It made him particularly sensitive to the issue of bullying as he climbed the professional ladder to his present post as head of Bryn Celynnog comprehensive in Beddau, Pontypridd.
But now he is stepping down to campaign for his fellow heads and deputies, rather than pupils, as the new secretary of the Association of School and College Leaders in Wales.
He takes over from Brian Rowlands, who stands down on September 1 after seven years at the helm of what was the Secondary Heads Association Cymru.
"It took a very special opportunity to persuade me to leave Bryn earlier than expected," said Mr Jones, aged 56.
"The school has a wonderful ethos, it's like a family. There is a real sense of caring for each other among the students and staff, and a determination to achieve the best. I've always felt it's a privilege to be the head here.
"But the chance to take on this challenge is one that doesn't come along every day."

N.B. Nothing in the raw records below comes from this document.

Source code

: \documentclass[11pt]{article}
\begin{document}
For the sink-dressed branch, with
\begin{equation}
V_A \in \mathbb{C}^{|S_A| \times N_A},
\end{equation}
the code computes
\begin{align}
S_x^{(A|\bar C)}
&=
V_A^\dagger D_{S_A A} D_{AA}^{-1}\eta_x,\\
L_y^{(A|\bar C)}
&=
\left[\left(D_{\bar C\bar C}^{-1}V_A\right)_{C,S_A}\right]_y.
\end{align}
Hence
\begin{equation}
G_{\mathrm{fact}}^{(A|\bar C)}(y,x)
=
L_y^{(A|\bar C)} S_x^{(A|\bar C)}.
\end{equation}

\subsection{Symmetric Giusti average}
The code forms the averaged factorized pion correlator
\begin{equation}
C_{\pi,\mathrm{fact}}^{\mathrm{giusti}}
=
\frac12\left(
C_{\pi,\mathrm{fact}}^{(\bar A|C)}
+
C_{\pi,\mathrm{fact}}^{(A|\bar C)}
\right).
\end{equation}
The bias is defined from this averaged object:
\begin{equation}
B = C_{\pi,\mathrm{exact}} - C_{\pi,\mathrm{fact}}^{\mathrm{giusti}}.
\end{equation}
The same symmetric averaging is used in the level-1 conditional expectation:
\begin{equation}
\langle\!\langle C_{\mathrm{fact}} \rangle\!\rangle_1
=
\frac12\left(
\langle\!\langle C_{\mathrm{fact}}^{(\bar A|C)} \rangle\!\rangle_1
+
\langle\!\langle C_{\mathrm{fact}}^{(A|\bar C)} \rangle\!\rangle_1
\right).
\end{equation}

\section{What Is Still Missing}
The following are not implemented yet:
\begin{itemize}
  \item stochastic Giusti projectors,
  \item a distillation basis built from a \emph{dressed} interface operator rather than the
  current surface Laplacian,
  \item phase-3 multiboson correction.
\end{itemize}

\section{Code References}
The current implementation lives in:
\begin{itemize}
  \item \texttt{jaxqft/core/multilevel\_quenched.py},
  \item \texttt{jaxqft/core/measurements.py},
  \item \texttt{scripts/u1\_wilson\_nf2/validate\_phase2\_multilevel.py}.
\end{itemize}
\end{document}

After many years' involvement with ASCL's executive in Wales and its UK council, Mr Jones believes he has come to his new job at a particularly exciting time.
"Succeeding Brian Rowlands presents new challenges for me, as devolution brings about an increasing difference between England and Wales on issues such as funding, curriculum and assessment, and evaluation," he said.
But he said his priorities would be determined by the members.
Mr Jones was born and raised in England, the youngest of six children. His parents, Welsh-speakers from Cardiganshire, had a dairy farm near Stoke Mandeville. It was on his first day at grammar school in Aylesbury that he was chased by a large group of fellow pupils chanting: "Taffy was a Welshman, Taffy was a thief."
After graduating in economics from Liverpool university, he was encouraged into teaching by his future wife Alison, who now teaches English in Newport.
Posts in Surrey and South Yorkshire were followed by a move to Deeside high school in Clwyd, in 1979, and a deputy headship at Lliswerry high in Newport, in 1985. He has been head of Bryn Celynnog since 1992.
Having established himself in Wales, he doesn't intend to leave - not even for the house he is restoring in France.
"It's the sense of community here that makes Wales a special place to live," he said.
His appointment was welcomed by John Dunford, general secretary of the ASCL.
"Gareth is ideally suited to carry on the excellent work of Mr Rowlands, who has so ably represented the views of secondary schools and college leaders in Wales for the past seven years," he said.